(Records from a dataset)
__________

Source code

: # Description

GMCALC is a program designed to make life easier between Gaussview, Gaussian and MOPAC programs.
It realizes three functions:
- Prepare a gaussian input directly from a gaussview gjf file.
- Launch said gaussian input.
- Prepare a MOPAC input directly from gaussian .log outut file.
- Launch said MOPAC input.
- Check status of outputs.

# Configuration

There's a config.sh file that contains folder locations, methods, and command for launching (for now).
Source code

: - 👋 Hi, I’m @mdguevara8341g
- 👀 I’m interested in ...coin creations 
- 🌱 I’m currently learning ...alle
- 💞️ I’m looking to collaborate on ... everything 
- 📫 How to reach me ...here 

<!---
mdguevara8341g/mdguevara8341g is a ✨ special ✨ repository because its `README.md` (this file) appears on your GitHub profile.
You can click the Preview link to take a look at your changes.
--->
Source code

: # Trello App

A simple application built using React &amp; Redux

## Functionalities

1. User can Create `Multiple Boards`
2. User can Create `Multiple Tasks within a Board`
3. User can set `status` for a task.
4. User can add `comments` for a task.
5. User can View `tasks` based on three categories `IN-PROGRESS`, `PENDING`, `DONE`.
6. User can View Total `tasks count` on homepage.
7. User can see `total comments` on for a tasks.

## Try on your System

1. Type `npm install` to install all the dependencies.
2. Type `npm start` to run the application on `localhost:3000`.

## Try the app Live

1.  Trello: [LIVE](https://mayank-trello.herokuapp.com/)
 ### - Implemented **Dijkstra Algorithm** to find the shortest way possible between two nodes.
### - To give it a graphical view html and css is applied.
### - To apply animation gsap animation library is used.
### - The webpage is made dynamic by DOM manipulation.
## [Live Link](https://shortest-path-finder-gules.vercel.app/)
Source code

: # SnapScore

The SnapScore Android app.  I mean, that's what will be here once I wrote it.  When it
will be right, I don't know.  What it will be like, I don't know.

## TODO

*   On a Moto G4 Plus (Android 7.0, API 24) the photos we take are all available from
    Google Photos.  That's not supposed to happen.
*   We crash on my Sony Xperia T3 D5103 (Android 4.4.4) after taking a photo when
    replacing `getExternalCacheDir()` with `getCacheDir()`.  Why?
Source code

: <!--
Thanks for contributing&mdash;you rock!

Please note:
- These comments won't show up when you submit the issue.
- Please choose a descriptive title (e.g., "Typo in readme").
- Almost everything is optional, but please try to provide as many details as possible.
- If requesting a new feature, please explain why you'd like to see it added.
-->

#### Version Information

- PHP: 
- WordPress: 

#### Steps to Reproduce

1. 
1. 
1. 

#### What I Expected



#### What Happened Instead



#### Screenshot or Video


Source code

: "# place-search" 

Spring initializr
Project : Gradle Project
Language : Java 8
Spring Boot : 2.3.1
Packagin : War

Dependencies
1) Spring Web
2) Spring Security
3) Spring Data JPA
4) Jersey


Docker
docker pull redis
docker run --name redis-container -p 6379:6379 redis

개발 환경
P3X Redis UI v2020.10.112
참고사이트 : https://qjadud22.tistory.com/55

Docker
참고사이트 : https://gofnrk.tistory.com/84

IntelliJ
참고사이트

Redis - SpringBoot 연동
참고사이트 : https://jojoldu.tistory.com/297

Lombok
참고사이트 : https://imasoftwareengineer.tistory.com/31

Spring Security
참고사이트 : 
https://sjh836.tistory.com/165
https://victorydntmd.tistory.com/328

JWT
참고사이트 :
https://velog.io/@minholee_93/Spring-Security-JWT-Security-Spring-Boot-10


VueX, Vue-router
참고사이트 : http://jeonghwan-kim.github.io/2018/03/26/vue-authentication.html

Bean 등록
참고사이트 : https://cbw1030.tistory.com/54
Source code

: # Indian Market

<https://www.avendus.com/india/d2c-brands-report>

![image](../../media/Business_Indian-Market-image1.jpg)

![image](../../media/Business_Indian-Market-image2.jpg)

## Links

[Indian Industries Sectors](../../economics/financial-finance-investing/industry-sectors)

__________

What needs to be done: A single number is the answer here: how many lines above carry the string "input"?

Your response: 4